When a firearm is discharged, there are multiple forces acting upon it. The gases generated by the burning propellant of the cartridge, pushes the bullet out the barrel and also pushes back on the firearm. This force acts on the centerline axis of the barrel. Let this force be represented by A in the two diagrams above. Now, the user of the firearm is also resisting the kick, by holding the firearm with his hands. Let these forces be represented by B in the diagrams above. Note that for the assault rifle, there are two points where force B acts upon (i.e.) at the stock and at the grip. Also note that in both diagrams, force A is acting at a higher point than force B. This causes the rotational torque C, which causes the front of the firearm to rise.
This effect is more visible for heavier caliber weapons or when multiple shots are fired rapidly. There must be some way to prevent this muzzle climb for happening, because no one wants their weapon to act as though it is on anti-aircraft duty, when they're trying to shoot at a target on the ground!
One way to reduce this effect is if A and B are in the same axis (or fairly close to the same height), then the torque C is minimized. Another way to reduce this is to use devices such as a compensator or a muzzle brake.
In the above picture, we observe that the gentleman in the front of the picture is firing an AKM assault rifle. Notice that the tip of the barrel has a slanted tip and is slightly tilted to the right as well (it is more visible in the enlarged image). This slanted tip is not due to wear and tear or poor maintenance of the weapon -- it is actually a feature. That device is called a slant compensator. What it does is direct some of the escaping gases upwards, thereby pushing the muzzle down. This counteracts the torque trying to push the muzzle up and thereby makes it easier to keep the weapon pointed at the target. The AKM also has a tendency to move to the right, which is why the compensator is also slightly tilted that way, so that it pushes the muzzle to the left to counteract that movement as well. When the Russians decided to make an improved AK-47 version (the AKM), this was one of the standard features added to the AKM model. This simple device could also be retrofitted to older AK-47 models, simply by screwing on this device to the tip of the barrel.
Another device that is similar is called a muzzle brake. Basically, this consists of a small tube that has a number of perforations along its sides, which is attached to the end of the muzzle. These perforations allow the gases to escape at an angle to the muzzle, which not only helps reduce the muzzle climb, but also reduces the recoil felt at the back of the weapon.
Yet another way to reduce recoil is called porting.
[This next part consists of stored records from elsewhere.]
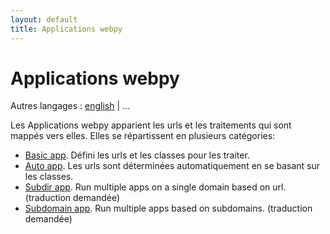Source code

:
 ```yaml
---
layout: default
title: Applications webpy
---
```


# Applications webpy

Autres langages : [english](/../apps) | ...

Les Applications webpy apparient les urls et les traitements qui sont mappés vers elles. Elles se répartissent en plusieurs catégories:

* [Basic app](/docs/0.3/apps/basic/fr). Défini les urls et les classes pour les traiter.
* [Auto app](/docs/0.3/apps/auto/fr). Les urls sont déterminées automatiquement en se basant sur les classes.
* [Subdir app](/docs/0.3/apps/subdir). Run multiple apps on a single domain based on url. (traduction demandée)
* [Subdomain app](/docs/0.3/apps/subdomain). Run multiple apps based on subdomains. (traduction demandée)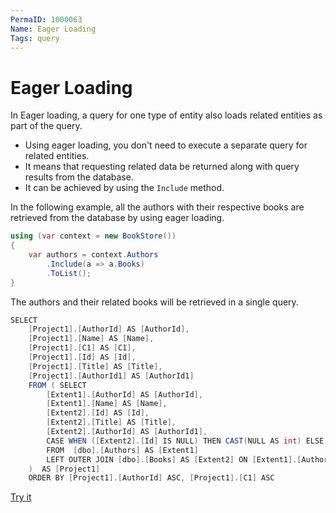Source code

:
```yaml
---
PermaID: 1000063
Name: Eager Loading
Tags: query
---
```


# Eager Loading

In Eager loading, a query for one type of entity also loads related entities as part of the query. 

 - Using eager loading, you don't need to execute a separate query for related entities.
 - It means that requesting related data be returned along with query results from the database. 
 - It can be achieved by using the `Include` method.

In the following example, all the authors with their respective books are retrieved from the database by using eager loading.

```csharp
using (var context = new BookStore())
{
    var authors = context.Authors
        .Include(a => a.Books)
        .ToList();
}
```

The authors and their related books will be retrieved in a single query.

```csharp
SELECT 
    [Project1].[AuthorId] AS [AuthorId], 
    [Project1].[Name] AS [Name], 
    [Project1].[C1] AS [C1], 
    [Project1].[Id] AS [Id], 
    [Project1].[Title] AS [Title], 
    [Project1].[AuthorId1] AS [AuthorId1]
    FROM ( SELECT 
        [Extent1].[AuthorId] AS [AuthorId], 
        [Extent1].[Name] AS [Name], 
        [Extent2].[Id] AS [Id], 
        [Extent2].[Title] AS [Title], 
        [Extent2].[AuthorId] AS [AuthorId1], 
        CASE WHEN ([Extent2].[Id] IS NULL) THEN CAST(NULL AS int) ELSE 1 END AS [C1]
        FROM  [dbo].[Authors] AS [Extent1]
        LEFT OUTER JOIN [dbo].[Books] AS [Extent2] ON [Extent1].[AuthorId] = [Extent2].[AuthorId]
    )  AS [Project1]
    ORDER BY [Project1].[AuthorId] ASC, [Project1].[C1] ASC
```

[Try it](https://dotnetfiddle.net/Kjlh5E)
Basically, this involves drilling precise holes near the end of the barrel, which allows some of the gases behind the bullet to escape upwards as the bullet is exiting the barrel, thereby pushing the barrel down.
The advantage of such devices is that they reduce muzzle climb as well as felt recoil. This improves the accuracy of the user. It also reduces the load felt by the user during long shooting sessions.
There are also a few disadvantages of such devices. One is that the noise level of the weapon increases by a few decibels. They also increase the flash seen at the end of the barrel. Some muzzle brakes redirect some of the gases towards the user to reduce recoil, but this could cause some of the pressure wave to be redirected to the user as well as extra noise and flash, thereby causing some discomfort. Additionally, if the shooter is firing from a prone position, the redirected gases could throw up some extra dust towards the shooter, which could impair visibility and give away the user's position. Finally, the extra weight at the tip could affect the overall balance and handling of the weapon.